As Far As You Can Get Without A Passport
Anyone who has met Peter Case may be familiar with at least one of the tales he tells in the first installment of his heartbreakingly beautiful memoir, As Far As You Can Get Without A Passport. But, as John Doe points out in the intro, you don’t need any knowledge of who Case became to come under the spell of his compelling first-person story.
Before he emerged as a dynamic contemporary singer-songwriter with his Geffen Records solo debut in 1986, Case was a member of the ’70s punk-pop trio the Nerves, and the founder of the early-’80s underground-rock quartet the Plimsouls.
In this concise volume, though, he remembers his earliest musical days, beginning back in 1970, in bleak, wintertime Buffalo, New York, where he was a teenage acid casualty and a high school dropout, playing piano and singing in a garage band called Pig Nation.

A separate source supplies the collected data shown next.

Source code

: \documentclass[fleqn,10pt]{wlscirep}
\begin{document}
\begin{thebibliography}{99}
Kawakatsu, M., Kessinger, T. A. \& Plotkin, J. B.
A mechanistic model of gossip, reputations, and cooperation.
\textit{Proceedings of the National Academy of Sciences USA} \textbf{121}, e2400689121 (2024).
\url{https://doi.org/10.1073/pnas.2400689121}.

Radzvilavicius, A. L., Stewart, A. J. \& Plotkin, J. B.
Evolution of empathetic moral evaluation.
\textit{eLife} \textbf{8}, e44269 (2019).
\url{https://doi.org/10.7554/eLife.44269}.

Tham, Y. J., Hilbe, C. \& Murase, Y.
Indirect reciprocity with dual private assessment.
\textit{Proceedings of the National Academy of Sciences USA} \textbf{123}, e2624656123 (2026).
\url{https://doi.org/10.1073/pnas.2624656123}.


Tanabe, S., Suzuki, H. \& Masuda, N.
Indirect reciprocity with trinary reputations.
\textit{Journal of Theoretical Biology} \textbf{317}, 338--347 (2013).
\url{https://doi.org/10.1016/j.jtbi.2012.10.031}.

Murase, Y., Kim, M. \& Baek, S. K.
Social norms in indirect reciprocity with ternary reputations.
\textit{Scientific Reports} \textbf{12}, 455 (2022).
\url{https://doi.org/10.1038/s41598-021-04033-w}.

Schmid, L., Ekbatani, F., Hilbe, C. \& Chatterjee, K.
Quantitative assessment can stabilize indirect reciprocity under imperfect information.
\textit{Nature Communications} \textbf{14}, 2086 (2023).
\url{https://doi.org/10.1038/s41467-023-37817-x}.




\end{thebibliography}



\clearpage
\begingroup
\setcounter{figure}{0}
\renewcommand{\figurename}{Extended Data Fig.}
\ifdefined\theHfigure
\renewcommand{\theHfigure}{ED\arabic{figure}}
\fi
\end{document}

Case writes in a plainspoken voice that often recalls such hipster heroes as Kerouac and Bukowski. Sometimes there are glimmers of Kafka, too: “My tongue is hanging out, black with death. There’s a constant knifing pain in my chest and fire in my limbs. On top of all this, the hallucinations continue, the walls moving and such. I try not to say too much, but it’s enough to drive me mad.”

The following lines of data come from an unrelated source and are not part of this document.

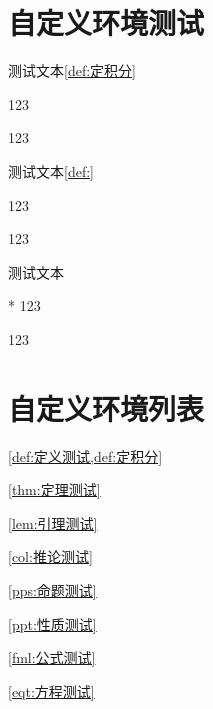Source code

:\thecntboxdef

\theboxdefinition

\section{自定义环境测试}
测试文本\ref{def:定积分}
\begin{BoxDefinition}[定积分]
    123    

    123
\end{BoxDefinition}

测试文本\ref{def:}
\begin{BoxDefinition}
    123    

    123
\end{BoxDefinition}

测试文本
\begin{BoxDefinition}*
    123    

    123
\end{BoxDefinition}

\section{自定义环境列表}
\begin{BoxDefinition}[定义测试]
    \cref{def:定义测试,def:定积分}
\end{BoxDefinition}

\begin{BoxTheorem}[定理测试]
    \cref{thm:定理测试}
\end{BoxTheorem}

\begin{BoxLemma}[引理测试]
    \cref{lem:引理测试}
\end{BoxLemma}

\begin{BoxCorollary}[推论测试]
    \cref{col:推论测试}
\end{BoxCorollary}

\begin{BoxProposition}[命题测试]
    \cref{pps:命题测试}
\end{BoxProposition}

\begin{BoxProperty}[性质测试]
    \cref{ppt:性质测试}
\end{BoxProperty}

\begin{BoxFormula}[公式测试]
    \cref{fml:公式测试}
\end{BoxFormula}

\begin{BoxEquation}[方程测试]
    \cref{eqt:方程测试}
\end{BoxEquation}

In 1973, in an attempt to ditch that horror, Case travels west to San Francisco. And with little more than the clothes on his back and a cheap Yamaha acoustic, he lives by busking on the streets in North Beach and down at Fisherman’s Wharf, sleeping at crash pads and later living in a junkyard. His buddies are assorted winos, bums, leftover hippies, and a crazy cabbie who becomes his first “manager.” Eventually, he hooks up with some fellow musicians, and despite the calamity and paucity that beset him daily, bits of what will be his art begin to emerge.
To his credit, Case never telegraphs too much about that, keeping his perspective in the past, and allowing the details to flow naturally from the narrative — even if longtime fans will recognize people and places from that period in songs such as “Travellin’ Light” and “Entella Hotel”.
And when at the end, Case dangles the wistful line — “Tonight I’ll take my guitar and go back up on the street” — it’s a disappointment only because there are no more pages to turn. But it’s also a cue from a great performer that it’s time to start clapping for an encore.